0 Web scraping – also referred to as either web harvesting or web data extraction – is the action of extracting large quantities of data from various websites and saved as a file in your computer or to a database in a spreadsheet or other table format.
When we browse the web, most websites can only be viewed by using an internet browsing application (Internet Explorer, Firefox, Chrome, etc.) and do not offer an option to save a copy of the website’s data for private purposes. In this case, the only thing left to do is to manually copy and paste the data. As you may already know, going about this task manually is labor-intensive and can take you many hours or days to complete, depending on how much data you need to compile.
Web scraping simplifies the task for us by automating the process, so instead of sitting in front a computer all day and copy-pasting website data into a spreadsheet, Web Scraping scripts will do the task for us and complete it in only a fraction of the time. In this tutorial, we’re going to take learn the basics of automating and scraping the web using JavaScript. To get this done, we’re going to need Puppeteer, a Node library API which allows us to use headless Chrome. Headless Chrome is basically a method of running chrome without actually running it. In a nutshell, we’ll be writing JavaScript code that will run Chrome for us automatically.
Prerequisites
Before we begin, take a moment to make sure that you have the following technologies ready on your machine:
- NodeJS
- ExpressJS: infamous node framework everyone uses
- Request: makes the HTTP calls
- Cheerio: traverses the DOM and extracts data
Setup
The simple is pretty straightforward. After getting familiar with Node.js and all its intricacies, you can go ahead and include Express, Request, and Cheerio into your setup as the dependencies. The following lines of code will set up of the dependencies:
{
“name” : “node-web-scrape”,
“version” : “0.0.1”,
“description” : “Scrape le web.”,
“main” : “server.js”,
“author” : “authorsname”,
“dependencies” : {
“express” : “latest”,
“request” : “latest”,
“cheerio” : “latest”,
}
}
With the .json file ready to run, install the dependencies with:
npm install
Now let’s see what our setup will be making. In this guide, we’ll make a singular request to IMDB to get:
- Movie title
- Year of its release
- IMDB community score
After compiling this information, we’ll save it into a .json file on your computers.
Application
Our web scraping application will be very simplistic. The things it’ll do include:
- Launch web server
- Visit a website on our server which will activate the web scraper
- The web scraper will request information from the website that it wants to extract
- The request will record the HTML of the website and save it into our server
- We will traverse the DOM and take the requested information
- The extracted data will be formatted into the form we need
- Finally, the formatted information will be saved into a .json file on our computers
Now let’s set the logic in our server.js file:
var express = require(‘express’);
var fs = require(‘fs’);
var request = require(‘request’);
var cheerio = require(‘cheerio’);
var app = express();
app.get(‘/scrape’, function(req, res){
//Web scraping processes will be done here
})
app.listen(‘8081’)
console.log(‘Done on port 8081’);
exports = module.exports = app;
Requesting Information
Now that the application is ready to run, we’ll have to make the request to external URLS containing the information we want to scrape:
var express = require(‘express’);
var fs = require(‘fs’);
var request = require(‘request’);
var cheerio = require(‘cheerio);
var app = express();
app.get(‘/scrape’, function(req, res){
//The website we want to scrape info from – The Wolf of Wall Street (2013)

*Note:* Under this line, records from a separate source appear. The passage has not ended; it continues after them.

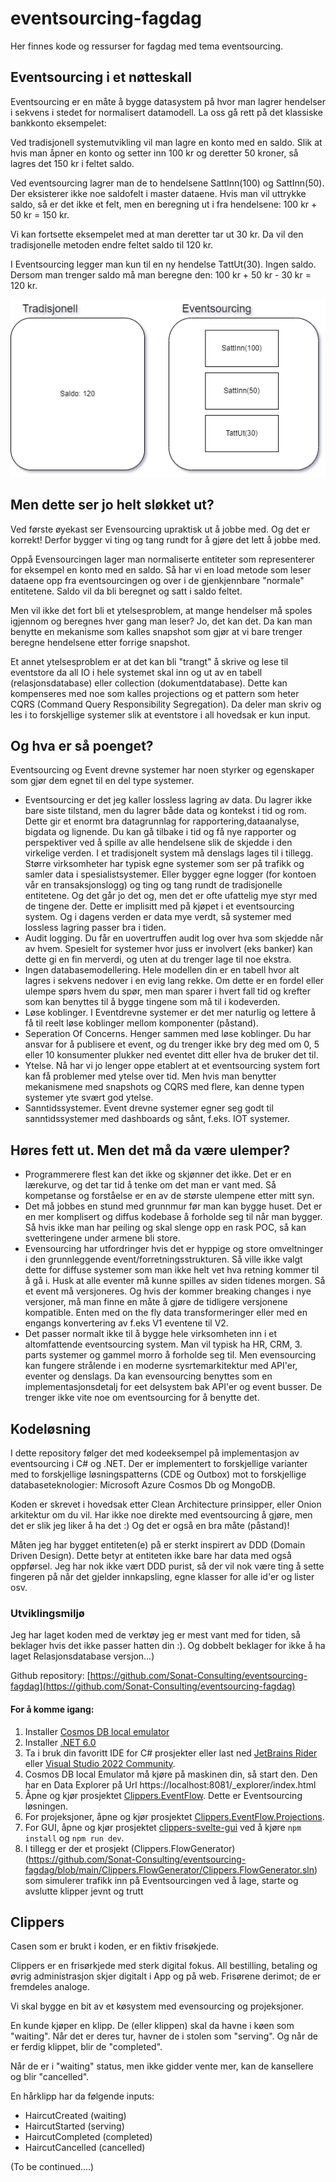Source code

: # eventsourcing-fagdag

Her finnes kode og ressurser for fagdag med tema eventsourcing.
## Eventsourcing i et nøtteskall
Eventsourcing er en måte å bygge datasystem på hvor man lagrer hendelser i sekvens i stedet for normalisert datamodell. La oss gå rett på det klassiske bankkonto eksempelet:

Ved tradisjonell systemutvikling vil man lagre en konto med en saldo. Slik at hvis man åpner en konto og setter inn 100 kr og deretter 50 kroner, så lagres det 150 kr i feltet saldo.

Ved eventsourcing lagrer man de to hendelsene SattInn(100) og SattInn(50). Der eksisterer ikke noe saldofelt i master dataene. Hvis man vil uttrykke saldo, så er det ikke et felt, men en beregning ut i fra hendelsene: 100 kr + 50 kr = 150 kr.

Vi kan fortsette eksempelet med at man deretter tar ut 30 kr. Da vil den tradisjonelle metoden endre feltet saldo til 120 kr.

I Eventsourcing legger man kun til en ny hendelse TattUt(30). Ingen saldo. Dersom man trenger saldo må man beregne den: 100 kr + 50 kr - 30 kr = 120 kr.

![Eventsourcing](assets/EventsourcingIllustrations.png)

## Men dette ser jo helt sløkket ut?
Ved første øyekast ser Evensourcing upraktisk ut å jobbe med. Og det er korrekt! Derfor bygger vi ting og tang rundt for å gjøre det lett å jobbe med.

Oppå Evensourcingen lager man normaliserte entiteter som representerer for eksempel en konto med en saldo. Så har vi en load metode som leser dataene opp fra eventsourcingen og over i de gjenkjennbare "normale" entitetene. Saldo vil da bli beregnet og satt i saldo feltet.

Men vil ikke det fort bli et ytelsesproblem, at mange hendelser må spoles igjennom og beregnes hver gang man leser? Jo, det kan det. Da kan man benytte en mekanisme som kalles snapshot som gjør at vi bare trenger beregne hendelsene etter forrige snapshot.

Et annet ytelsesproblem er at det kan bli "trangt" å skrive og lese til eventstore da all IO i hele systemet skal inn og ut av en tabell (relasjonsdatabase) eller collection (dokumentdatabase). Dette kan kompenseres med noe som kalles projections og et pattern som heter CQRS (Command Query Responsibility Segregation). Da deler man skriv og les i to forskjellige systemer slik at eventstore i all hovedsak er kun input.

## Og hva er så poenget?
Eventsourcing og Event drevne systemer har noen styrker og egenskaper som gjør dem egnet til en del type systemer.
- Eventsourcing er det jeg kaller lossless lagring av data.  Du lagrer ikke bare siste tilstand, men du lagrer både data og kontekst i tid og rom. Dette gir et enormt bra datagrunnlag for rapportering,dataanalyse, bigdata og lignende. Du kan gå tilbake i tid og få nye rapporter og perspektiver ved å spille av alle hendelsene slik de skjedde i den virkelige verden.  I et tradisjonelt system må denslags lages til i tillegg. Større virksomheter har typisk egne systemer som ser på trafikk og samler data i spesialistsystemer. Eller bygger egne logger (for kontoen vår en transaksjonslogg) og ting og tang rundt de tradisjonelle entitetene.  Og det går jo det og, men det er ofte ufattelig mye styr med de tingene der. Dette er implisitt med på kjøpet i et eventsourcing system.  Og i dagens verden er data mye verdt, så systemer med lossless lagring passer bra i tiden.
- Audit logging.  Du får en uovertruffen audit log over hva som skjedde når av hvem. Spesielt for systemer hvor juss er involvert (eks banker) kan dette gi en fin merverdi, og uten at du trenger lage til noe ekstra.
- Ingen databasemodellering.  Hele modellen din er en tabell hvor alt lagres i sekvens nedover i en evig lang rekke.  Om dette er en fordel eller ulempe spørs hvem du spør, men man sparer i hvert fall tid og krefter som kan benyttes til å bygge tingene som må til i kodeverden.
- Løse koblinger.  I Eventdrevne systemer er det mer naturlig og lettere å få til reelt løse koblinger mellom komponenter (påstand).
- Seperation Of Concerns. Henger sammen med løse koblinger. Du har ansvar for å publisere et event, og du trenger ikke bry deg med om 0, 5 eller 10 konsumenter plukker ned eventet ditt eller hva de bruker det til.  
- Ytelse.  Nå har vi jo lenger oppe etablert at et eventsourcing system fort kan få problemer med ytelse over tid. Men hvis man benytter mekanismene med snapshots og CQRS med flere, kan denne typen systemer yte svært god ytelse.
- Sanntidssystemer. Event drevne systemer egner seg godt til sanntidssystemer med dashboards og sånt, f.eks. IOT systemer.
## Høres fett ut. Men det må da være ulemper?
- Programmerere flest kan det ikke og skjønner det ikke. Det er en lærekurve, og det tar tid å tenke om det man er vant med. Så kompetanse og forståelse er en av de største ulempene etter mitt syn.
- Det må jobbes en stund med grunnmur før man kan bygge huset. Det er en mer komplisert og diffus kodebase å forholde seg til når man bygger. Så hvis ikke man har peiling og skal slenge opp en rask POC, så kan svetteringene under armene bli store.
- Evensourcing har utfordringer hvis det er hyppige og store omveltninger i den grunnleggende event/forretningsstrukturen.  Så ville ikke valgt dette for diffuse systemer som man ikke helt vet hva retning kommer til å gå i.  Husk at alle eventer må kunne spilles av siden tidenes morgen. Så et event må versjoneres. Og hvis der kommer breaking changes i nye versjoner, må man finne en måte å gjøre de tidligere versjonene kompatible.  Enten med on the fly data transformeringer eller med en engangs konvertering av f.eks V1 eventene til V2.
- Det passer normalt ikke til å bygge hele virksomheten inn i et altomfattende eventsourcing system. Man vil typisk ha HR, CRM, 3. parts systemer og gammel morro å forholde seg til.  Men evensourcing kan fungere strålende i en moderne sysrtemarkitektur med API'er, eventer og denslags. Da kan evensourcing benyttes som en implementasjonsdetalj for eet delsystem bak API'er og event busser. De trenger ikke vite noe om eventsourcing for å benytte det.

## Kodeløsning
I dette repository følger det med kodeeksempel på implementasjon av eventsourcing i C# og .NET.  Der er implementert to forskjellige varianter med to forskjellige løsningspatterns (CDE og Outbox) mot to forskjellige databaseteknologier:  Microsoft Azure Cosmos Db og MongoDB.

Koden er skrevet i hovedsak etter Clean Architecture prinsipper, eller Onion arkitektur om du vil.  Har ikke noe direkte med eventsourcing å gjøre, men det er slik jeg liker å ha det :)  Og det er også en bra måte (påstand)!

Måten jeg har bygget entiteten(e) på er sterkt inspirert av DDD (Domain Driven Design). Dette betyr at entiteten ikke bare har data med også oppførsel.  Jeg har nok ikke vært DDD purist, så der vil nok være ting å sette fingeren på når det gjelder innkapsling, egne klasser for alle id'er og lister osv.
### Utviklingsmiljø
Jeg har laget koden med de verktøy jeg er mest vant med for tiden, så beklager hvis det ikke passer hatten din :).  Og dobbelt beklager for ikke å ha laget Relasjonsdatabase versjon...)

Github repository: [https://github.com/Sonat-Consulting/eventsourcing-fagdag](https://github.com/Sonat-Consulting/eventsourcing-fagdag)

#### For å komme igang:

1. Installer [Cosmos DB local emulator](https://learn.microsoft.com/en-us/azure/cosmos-db/local-emulator?tabs=ssl-netstd21)
2. Installer [.NET 6.0](https://dotnet.microsoft.com/en-us/download)
3. Ta i bruk din favoritt IDE for C# prosjekter eller last ned [JetBrains Rider](https://www.jetbrains.com/rider/download) eller [Visual Studio 2022 Community](https://visualstudio.microsoft.com/vs/).
4. Cosmos DB local Emulator må kjøre på maskinen din, så start den. Den har en Data Explorer på Url https://localhost:8081/_explorer/index.html
5. Åpne og kjør prosjektet [Clippers.EventFlow](https://github.com/Sonat-Consulting/eventsourcing-fagdag/blob/main/final/Clippers.EventFlow/src/Clippers.EventFlow.sln). Dette er Eventsourcing løsningen.
6. For projeksjoner, åpne og kjør prosjektet [Clippers.EventFlow.Projections](https://github.com/Sonat-Consulting/eventsourcing-fagdag/blob/main/final/Clippers.EventFlow.Projections/src/Clippers.EventFlow.Projections.sln).
7. For GUI, åpne og kjør prosjektet [clippers-svelte-gui](https://github.com/Sonat-Consulting/eventsourcing-fagdag/tree/main/svelte-demo-app) ved å kjøre `npm install` og `npm run dev`.
8. I tillegg er der et prosjekt (Clippers.FlowGenerator)(https://github.com/Sonat-Consulting/eventsourcing-fagdag/blob/main/Clippers.FlowGenerator/Clippers.FlowGenerator.sln) som simulerer trafikk inn på Eventsourcingen ved å lage, starte og avslutte klipper jevnt og trutt

## Clippers
Casen som er brukt i koden, er en fiktiv frisøkjede.

Clippers er en frisørkjede med sterk digital fokus. All bestilling, betaling og øvrig administrasjon skjer digitalt i App og på web. Frisørene derimot; de er fremdeles analoge.

Vi skal bygge en bit av et køsystem med evensourcing og projeksjoner.

En kunde kjøper en klipp. De (eller klippen) skal da havne i køen som "waiting".  Når det er deres tur, havner de i stolen som "serving". Og når de er ferdig klippet, blir de "completed".

Når de er i "waiting" status, men ikke gidder vente mer, kan de kansellere og blir "cancelled". 

En hårklipp har da følgende inputs:

- HaircutCreated (waiting)
- HaircutStarted (serving)
- HaircutCompleted (completed)
- HaircutCancelled (cancelled)

(To be continued....)






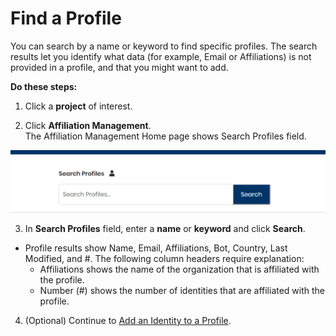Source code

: # Find a Profile

You can search by a name or keyword to find specific profiles. The search results let you identify what data \(for example, Email or Affiliations\) is not provided in a profile, and that you might want to add.

**Do these steps:**

1. Click a **project** of interest.

2. Click **Affiliation Management**.  
The Affiliation Management Home page shows Search Profiles field.

![](../../../.gitbook/assets/18088122.png)

3. In **Search Profiles** field, enter a **name** or **keyword** and click **Search**.

* Profile results show Name, Email, Affiliations, Bot, Country, Last Modified, and \#. The following column headers require explanation:
  * Affiliations shows the name of the organization that is affiliated with the profile.
  * Number \(\#\) shows the number of identities that are affiliated with the profile.

4. \(Optional\) Continue to [Add an Identity to a Profile](add-or-remove-a-profile-identity.md).

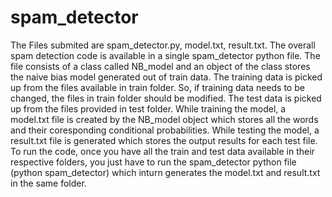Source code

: # spam_detector
The Files submited are spam_detector.py, model.txt, result.txt.
The overall spam detection code is available in a single spam_detector python file.
The file consists of a class called NB_model and an object of the class stores the naive bias model generated out of train data.
The training data is picked up from the files available in train folder. So, if training data needs to be changed, the files in train folder should be modified.
The test data is picked up from the files provided in test folder.
While training the model, a model.txt file is created by the NB_model object which stores all the words and their coresponding conditional probabilities.
While testing the model, a result.txt file is generated which stores the output results for each test file.
To run the code, once you have all the train and test data available in their respective folders, you just have to run the spam_detector python file (python spam_detector) which inturn generates the model.txt and result.txt in the same folder.
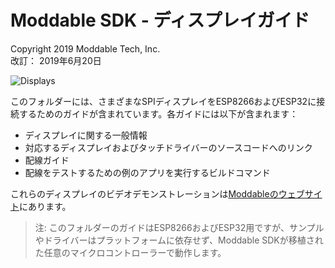 # Moddable SDK - ディスプレイガイド
Copyright 2019 Moddable Tech, Inc.<BR>
改訂： 2019年6月20日

![Displays](../assets/moddable/displays.jpg)

このフォルダーには、さまざまなSPIディスプレイをESP8266およびESP32に接続するためのガイドが含まれています。各ガイドには以下が含まれます：

- ディスプレイに関する一般情報
- 対応するディスプレイおよびタッチドライバーのソースコードへのリンク
- 配線ガイド
- 配線をテストするための例のアプリを実行するビルドコマンド

これらのディスプレイのビデオデモンストレーションは[Moddableのウェブサイト](http://www.moddable.com/display)にあります。

> 注: このフォルダーのガイドはESP8266およびESP32用ですが、サンプルやドライバーはプラットフォームに依存せず、Moddable SDKが移植された任意のマイクロコントローラーで動作します。
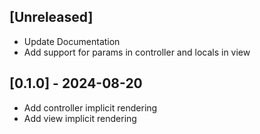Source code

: ## [Unreleased]

- Update Documentation
- Add support for params in controller and locals in view

## [0.1.0] - 2024-08-20

- Add controller implicit rendering
- Add view implicit rendering
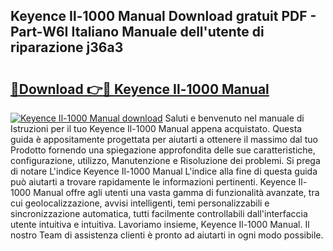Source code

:## Keyence Il-1000 Manual Download gratuit PDF - Part-W6I Italiano Manuale dell'utente di riparazione j36a3

# <h2><a href="http://dfa68df.blite.top/?on=Keyence+Il-1000+Manual">🔗Download 👉🔴 Keyence Il-1000 Manual</a></h2>

[![Keyence Il-1000 Manual download](https://i.imgur.com/lujVjoI.png)](http://dfa68df.blite.top/?on=Keyence+Il-1000+Manual)
Saluti e benvenuto nel manuale di Istruzioni per il tuo Keyence Il-1000 Manual appena acquistato. Questa guida è appositamente progettata per aiutarti a ottenere il massimo dal tuo Prodotto fornendo una spiegazione approfondita delle sue caratteristiche, configurazione, utilizzo, Manutenzione e Risoluzione dei problemi. Si prega di notare L'indice Keyence Il-1000 Manual L'indice alla fine di questa guida può aiutarti a trovare rapidamente le informazioni pertinenti. Keyence Il-1000 Manual offre agli utenti una vasta gamma di funzionalità avanzate, tra cui geolocalizzazione, avvisi intelligenti, temi personalizzabili e sincronizzazione automatica, tutti facilmente controllabili dall'interfaccia utente intuitiva e intuitiva. Lavoriamo insieme, Keyence Il-1000 Manual. Il nostro Team di assistenza clienti è pronto ad aiutarti in ogni modo possibile.
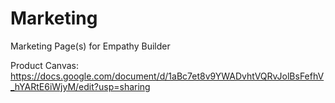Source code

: # Marketing
Marketing Page(s) for Empathy Builder


Product Canvas: https://docs.google.com/document/d/1aBc7et8v9YWADvhtVQRvJolBsFefhV_hYARtE6iWjyM/edit?usp=sharing
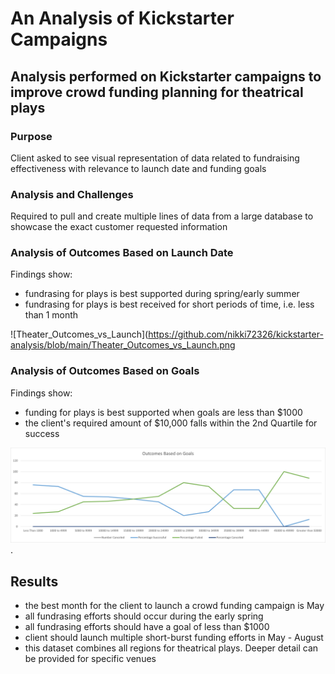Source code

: # An Analysis of Kickstarter Campaigns

## Analysis performed on Kickstarter campaigns to improve crowd funding planning for theatrical plays

### Purpose

Client asked to see visual representation of data related to fundraising effectiveness with relevance to launch date and funding goals

### Analysis and Challenges

Required to pull and create multiple lines of data from a large database to showcase the exact customer requested information

### Analysis of Outcomes Based on Launch Date

Findings show: 
- fundrasing for plays is best supported during spring/early summer 
- fundrasing for plays is best received for short periods of time, i.e. less than 1 month

![Theater_Outcomes_vs_Launch](https://github.com/nikki72326/kickstarter-analysis/blob/main/Theater_Outcomes_vs_Launch.png

### Analysis of Outcomes Based on Goals
Findings show:
- funding for plays is best supported when goals are less than $1000
- the client's required amount of $10,000 falls within the 2nd Quartile for success

![Outcome_vs_goals](https://raw.githubusercontent.com/nikki72326/kickstarter-analysis/main/Outcomes_vs_Goals.png).
## Results
- the best month for the client to launch a crowd funding campaign is May
- all fundrasing efforts should occur during the early spring
- all fundrasing efforts should have a goal of less than $1000
- client should launch multiple short-burst funding efforts in May - August
- this dataset combines all regions for theatrical plays. Deeper detail can be provided for specific venues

url = ‘http://www.imdb.com/title/tt0993846/’;
//Structure of request
//First parameter is our URL
//Callback function needs 3 parameters, an error, response status code and the html
request(url, function(error, response, html){
//Checking to make sure no errors occur
If(!error){
//Utilize cheerio library on the returned HTML
Var $ = cheerio.load(html);
//Lastly, define the variables we want to take
var title, release, rating;
var json = {title : “”, release : “”, rating : “”};
}
})
})
app.listen(‘8081’)
console.log(‘Done on port 8081’);
exports = module.exports = app;
The request function requires two parameters (URL and a callback). For the URL, we set the link of the IMDB movie. In the callback, we’ll take three parameters (error, response and html).
Traversing the DOM
First, we’ll need the movie title. Open the IMDB website for the movie, open Developer Tools and check the movie title element. We’re looking for a unique element which will assist in locating the title of the movie (header). Search for <hl class=”header”>.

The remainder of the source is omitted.